Minuit. Et toujours personne. Face à la chapelle, le petit parc était bien calme. Normal à cette heure me direz vous. Sur le banc public en meilleur état, le vampire attend, le regard perdu dans un livre. Un lecteur noctambule, à la lueur des lampadaires ? Sa vision nocturne lui permettait de lire même sans le lampadaire, c'est dire. Jusqu'ici, personne ne l'avait embêté, et il espérait que cela reste le cas, hormis si elle débarquait.
Elle, c'était une demoiselle croisée quelques nuits plus tôt. Le genre de donzelle aux courbes qui ne laissaient point indifférents les hommes qui la croisaient. Même lui en tant que vampire l'avait trouvé à son goût. Mais plus que l'attrait physique, c'était la tenue de l'inconnue qui lui avait tapé dans l'oeil. En adepte des transformations corporelles, il manipulait la peau à souhait, et pouvait la rendre extrêmement dure, d'une couleur étonnante ou bien très souple. C'était l'impression donné par la tenue de la jeune femme. Bien sûr, la technologie faisait des merveilles, mais il se demandait s'il n'y avait pas là dessous un peu de son art, fait par un autre vampire. Ou bien s'il ne pouvait pas apprendre de cela, voir trouver un partenariat avec elle.
Il ne lui avait pas fallu longtemps pour voir où elle vivait, et laisser devant sa porte un papier, aux premières heures de la nuit. "Lundi soir, minuit, face à la chapelle des deniers". Court et concis, mais également mystérieux. Il ne pouvait se permettre de donner des détails ou des indices. Et si elle ne venait pas ? Il finirait par aller chez elle. Mais en l'état, elle savait que la personne ayant déposée le papier savait où elle vivait. Un point à ne pas négliger.

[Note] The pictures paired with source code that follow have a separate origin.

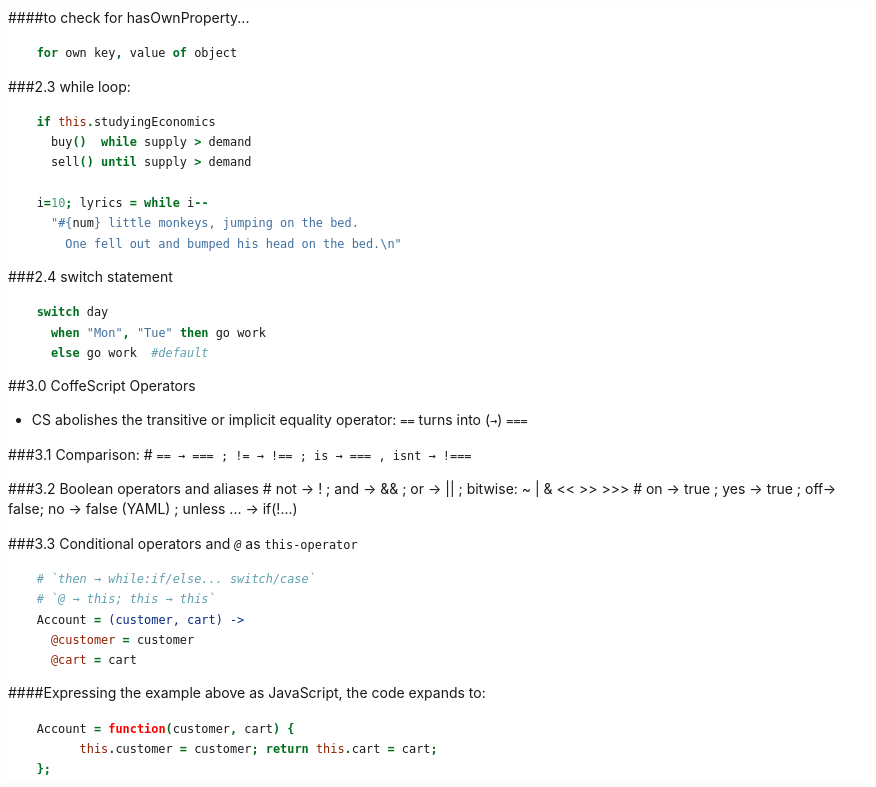 ####to check for hasOwnProperty...

```coffeescript	
	for own key, value of object
```


###2.3 while loop:

```coffeescript	
	if this.studyingEconomics
	  buy()  while supply > demand
	  sell() until supply > demand

	i=10; lyrics = while i--
	  "#{num} little monkeys, jumping on the bed.
		One fell out and bumped his head on the bed.\n"
```


###2.4 switch statement

```coffeescript	
	switch day
	  when "Mon", "Tue" then go work
	  else go work	#default
```



##3.0 CoffeScript Operators

- CS abolishes the transitive or implicit equality operator: `==` turns into (`→`) `===`

###3.1 Comparison:
	# `== → === ; != → !== ; is → === , isnt → !===`

###3.2 Boolean operators and aliases
	# not → ! ; and → && ; or → || ; bitwise: ~ | & << >> >>>
	# on → true ; yes → true ; off→ false; no → false (YAML) ; unless ... → if(!...)

###3.3 Conditional operators and *`@`* as `this-operator`

```coffeescript	
	# `then → while:if/else... switch/case`
	# `@ → this; this → this`
	Account = (customer, cart) ->
	  @customer = customer
	  @cart = cart
```


####Expressing the example above as JavaScript, the code expands to:

```coffeescript	
	Account = function(customer, cart) {
          this.customer = customer; return this.cart = cart;
	};
```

Attiré par toutes sortes de connaissances, Valian voyait cette entrevue provoquée sous plusieurs auspices : il pouvait marchander la connaissance, s'allier avec la porteuse, voir prendre du bon temps avec. Ou carrément les trois. Un soupir franchit ses lèvres dans le froid quelque peu mordant du soir. Il n'avait pas de problème de température, pourtant il arborait un manteau à col haut, ainsi que des gants. Toujours se faire passer pour un humain, toujours. D'ailleurs, il n'envisageait pas pour l'instant de se présenter sous sa véritable nature si la jeune femme débarquait.
Un craquement le sortit de sa rêverie. Il pouvait paraître absorbé, mais il n'en était rien, il ne lisait pas vraiment. Fausse alerte, un groupe de plusieurs jeunes franchit la placette, en direction de la rue opposée, laissant en suivant l'étendue calme comme auparavant. Minuit vingt. Elle ne viendrait pas, c'était presque certains. Il se leva du banc, époussetant son manteau et s'apprêtant à partir. Tant pis, il n'avait pas eu le flair qu'il croyait pour la convaincre. Sous le passage d'un banc de nuages, la lune fut voilée l'espace d'un instant, rendant la place d'autant plus sombre. Il se détourna, prêt à partir.